* [Task brief]: Read the records and write them out again exactly.

Source records:
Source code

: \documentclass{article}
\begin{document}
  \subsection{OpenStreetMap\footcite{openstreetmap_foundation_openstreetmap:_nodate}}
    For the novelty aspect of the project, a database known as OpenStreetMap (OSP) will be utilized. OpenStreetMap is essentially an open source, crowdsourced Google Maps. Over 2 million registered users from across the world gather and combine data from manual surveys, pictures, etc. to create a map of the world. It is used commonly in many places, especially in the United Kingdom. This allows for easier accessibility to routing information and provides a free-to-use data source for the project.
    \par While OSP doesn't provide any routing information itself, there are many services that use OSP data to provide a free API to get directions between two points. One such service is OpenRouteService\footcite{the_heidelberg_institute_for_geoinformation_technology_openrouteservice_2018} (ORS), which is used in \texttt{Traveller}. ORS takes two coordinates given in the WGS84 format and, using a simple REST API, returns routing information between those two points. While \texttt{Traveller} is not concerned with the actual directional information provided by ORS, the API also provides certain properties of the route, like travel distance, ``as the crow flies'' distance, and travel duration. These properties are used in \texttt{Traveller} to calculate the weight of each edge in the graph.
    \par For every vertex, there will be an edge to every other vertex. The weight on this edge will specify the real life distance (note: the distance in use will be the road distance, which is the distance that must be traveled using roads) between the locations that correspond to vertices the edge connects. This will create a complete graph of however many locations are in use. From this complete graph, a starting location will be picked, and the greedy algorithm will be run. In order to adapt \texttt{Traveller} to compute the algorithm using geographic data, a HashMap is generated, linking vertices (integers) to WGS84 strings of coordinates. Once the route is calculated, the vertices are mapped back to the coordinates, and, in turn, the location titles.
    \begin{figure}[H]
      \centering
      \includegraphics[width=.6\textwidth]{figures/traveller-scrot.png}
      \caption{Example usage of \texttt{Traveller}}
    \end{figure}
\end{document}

* [Exercise answer]:
Source code

: \documentclass{article}
\begin{document}
  \subsection{OpenStreetMap\footcite{openstreetmap_foundation_openstreetmap:_nodate}}
    For the novelty aspect of the project, a database known as OpenStreetMap (OSP) will be utilized. OpenStreetMap is essentially an open source, crowdsourced Google Maps. Over 2 million registered users from across the world gather and combine data from manual surveys, pictures, etc. to create a map of the world. It is used commonly in many places, especially in the United Kingdom. This allows for easier accessibility to routing information and provides a free-to-use data source for the project.
    \par While OSP doesn't provide any routing information itself, there are many services that use OSP data to provide a free API to get directions between two points. One such service is OpenRouteService\footcite{the_heidelberg_institute_for_geoinformation_technology_openrouteservice_2018} (ORS), which is used in \texttt{Traveller}. ORS takes two coordinates given in the WGS84 format and, using a simple REST API, returns routing information between those two points. While \texttt{Traveller} is not concerned with the actual directional information provided by ORS, the API also provides certain properties of the route, like travel distance, ``as the crow flies'' distance, and travel duration. These properties are used in \texttt{Traveller} to calculate the weight of each edge in the graph.
    \par For every vertex, there will be an edge to every other vertex. The weight on this edge will specify the real life distance (note: the distance in use will be the road distance, which is the distance that must be traveled using roads) between the locations that correspond to vertices the edge connects. This will create a complete graph of however many locations are in use. From this complete graph, a starting location will be picked, and the greedy algorithm will be run. In order to adapt \texttt{Traveller} to compute the algorithm using geographic data, a HashMap is generated, linking vertices (integers) to WGS84 strings of coordinates. Once the route is calculated, the vertices are mapped back to the coordinates, and, in turn, the location titles.
    \begin{figure}[H]
      \centering
      \includegraphics[width=.6\textwidth]{figures/traveller-scrot.png}
      \caption{Example usage of \texttt{Traveller}}
    \end{figure}
\end{document}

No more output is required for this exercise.